Sikap cuek dari orangtua dan masyarakat sekitar menambah subur praktik tersebut. ”Kebanyakan korban yang terjerumus dalam praktik tersebut adalah anak yang kurang mendapatkan perhatian dari keluarganya, terjebak dalam gaya hidup dan ketidakpedulian warga sekitar,” kata Lia.
Karena itu, edukasi dan sosialisasi baik kepada anak dan keluarga harus terus disuarakan agar mereka bisa membentengi diri dari risiko TPPO. Di sisi lain, Lia berharap kepolisian dapat segera mengusut tuntas kasus ini agar tidak ada lagi anak yang menjadi korban TPPO.
Setelah bertemu dengan OM di salon A justru langsung ditawari pekerjaan open BO. Korban menolak, tetapi tetap dipaksa.
Kepala satuan Reserse Kriminal Kepolisian Resor Metro Bekasi Kota Ajun Komisaris Besar Muhammad Firdaus mengatakan, pihaknya menangkap D di Pondok Gede, Kota Bekasi, karena terlibat menjual seorang anak perempuan berinisial A (15) kepada pria hidung belang lewat aplikasi MiChat.
”Kami tangkap dini hari tadi (Jumat) sekitar pukul 00.30. Kami masih dalami selidiki keterlibatan OMA seorang mucikari yang bekerja sama dengan tersangka. (Selain A), ada dua korban remaja lainnya,” kata Firdaus.

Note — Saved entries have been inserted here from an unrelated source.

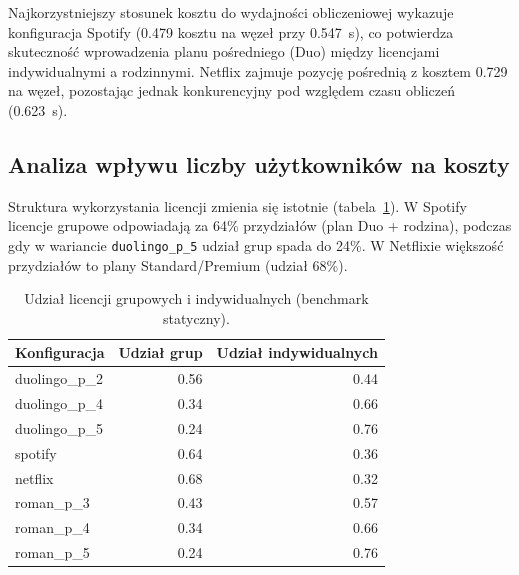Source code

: Najkorzystniejszy stosunek kosztu do wydajności obliczeniowej wykazuje konfiguracja Spotify (0.479 kosztu na węzeł przy 0.547~s), co potwierdza skuteczność wprowadzenia planu pośredniego (Duo) między licencjami indywidualnymi a rodzinnymi. Netflix zajmuje pozycję pośrednią z kosztem 0.729 na węzeł, pozostając jednak konkurencyjny pod względem czasu obliczeń (0.623~s).

\subsection{Analiza wpływu liczby użytkowników na koszty}

Struktura wykorzystania licencji zmienia się istotnie (tabela~\ref{tab:ext-license-mix}). W Spotify licencje grupowe odpowiadają za 64\% przydziałów (plan Duo + rodzina), podczas gdy w wariancie \texttt{duolingo\_p\_5} udział grup spada do 24\%. W Netflixie większość przydziałów to plany Standard/Premium (udział 68\%).

\begin{table}[H]
    \centering
    \caption{Udział licencji grupowych i indywidualnych (benchmark statyczny).}
    \label{tab:ext-license-mix}
    \begin{tabular}{lrr}
        \toprule
        \textbf{Konfiguracja} & \textbf{Udział grup} & \textbf{Udział indywidualnych} \\
        \midrule
        duolingo\_p\_2        & 0.56                 & 0.44                           \\
        duolingo\_p\_4        & 0.34                 & 0.66                           \\
        duolingo\_p\_5        & 0.24                 & 0.76                           \\
        spotify               & 0.64                 & 0.36                           \\
        netflix               & 0.68                 & 0.32                           \\
        roman\_p\_3           & 0.43                 & 0.57                           \\
        roman\_p\_4           & 0.34                 & 0.66                           \\
        roman\_p\_5           & 0.24                 & 0.76                           \\
        \bottomrule
    \end{tabular}
\end{table}



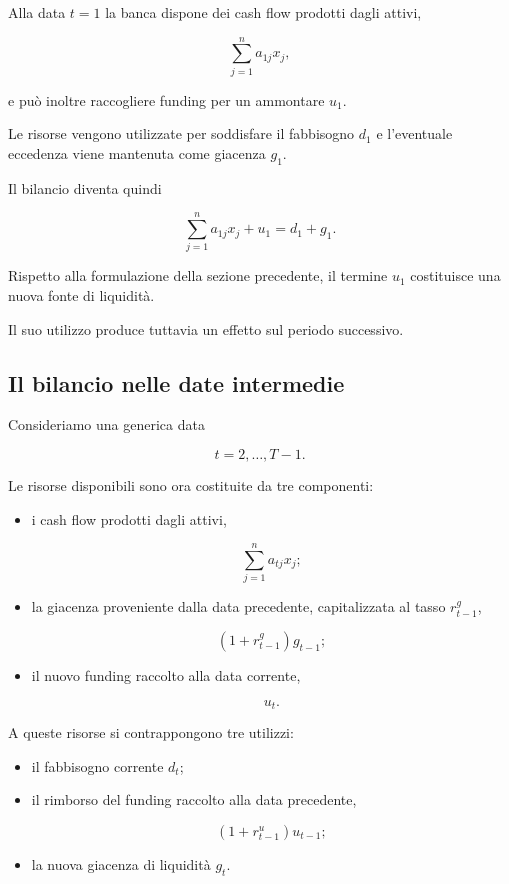 Alla data $t=1$ la banca dispone dei cash flow prodotti dagli attivi,

\[
\sum_{j=1}^{n}a_{1j}x_j,
\]

\noindent e pu\`o inoltre raccogliere funding per un ammontare $u_1$.

Le risorse vengono utilizzate per soddisfare il fabbisogno $d_1$ e
l'eventuale eccedenza viene mantenuta come giacenza $g_1$.

Il bilancio diventa quindi

\[
\sum_{j=1}^{n}a_{1j}x_j
+
u_1
=
d_1+g_1.
\]

Rispetto alla formulazione della sezione precedente, il termine $u_1$
costituisce una nuova fonte di liquidit\`a.

Il suo utilizzo produce tuttavia un effetto sul periodo successivo.

\subsection{Il bilancio nelle date intermedie}

Consideriamo una generica data

\[
t=2,\ldots,T-1.
\]

Le risorse disponibili sono ora costituite da tre componenti:

\begin{itemize}

\item i cash flow prodotti dagli attivi,

\[
\sum_{j=1}^{n}a_{tj}x_j;
\]

\item la giacenza proveniente dalla data precedente, capitalizzata al tasso
$r^g_{t-1}$,

\[
(1+r^g_{t-1})g_{t-1};
\]

\item il nuovo funding raccolto alla data corrente,

\[
u_t.
\]

\end{itemize}

A queste risorse si contrappongono tre utilizzi:

\begin{itemize}

\item il fabbisogno corrente $d_t$;

\item il rimborso del funding raccolto alla data precedente,

\[
(1+r^u_{t-1})u_{t-1};
\]

\item la nuova giacenza di liquidit\`a $g_t$.

\end{itemize}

Terungkapnya kasus TPPO itu berawal dari laporan orangtua korban yang berhasil kabur dari lokasi rumah prostitusi di Pondok Gede. A berhasil kabur karena berpura-pura ingin mengambil pakaian dan berjanji akan kembali lagi. Namun, A tidak pernah kembali dan langsung menceritakan kejadian buruk yang ia alami kepada orangtuanya.
Adapun korban bisa berkenalan dengan tersangka dari sebuah aplikasi kencan daring pada Juni 2023 lalu. Setelah beberapa bulan perkenalan tersangka D menjanjikan A pekerjaan dan jalan-jalan ke Bali pada Oktober 2023. Sebelum berangkat, A diminta bertemu dulu dengan OM yang diakui sebagai nenek D.
”Setelah bertemu dengan OM di salon A justru langsung ditawari pekerjaan open BO (pekerja seks). Korban menolak, tetapi tetap dipaksa. (Tersangka D), kami sangkakan dengan pasal berlapis, Undang-Undang (UU) Perlindungan Anak dan UU TPPO,” ujar Firdaus.
Berdasarkan pemeriksaan, lanjutnya, korban sama sekali tidak mengetahui jika tawaran pekerjaan dari tersangka D adalah sebagai pelayan pria hidung belang. Korban diimingi penghasilan besar, tempat tinggal, dan bisa mengirim uang ke orangtua.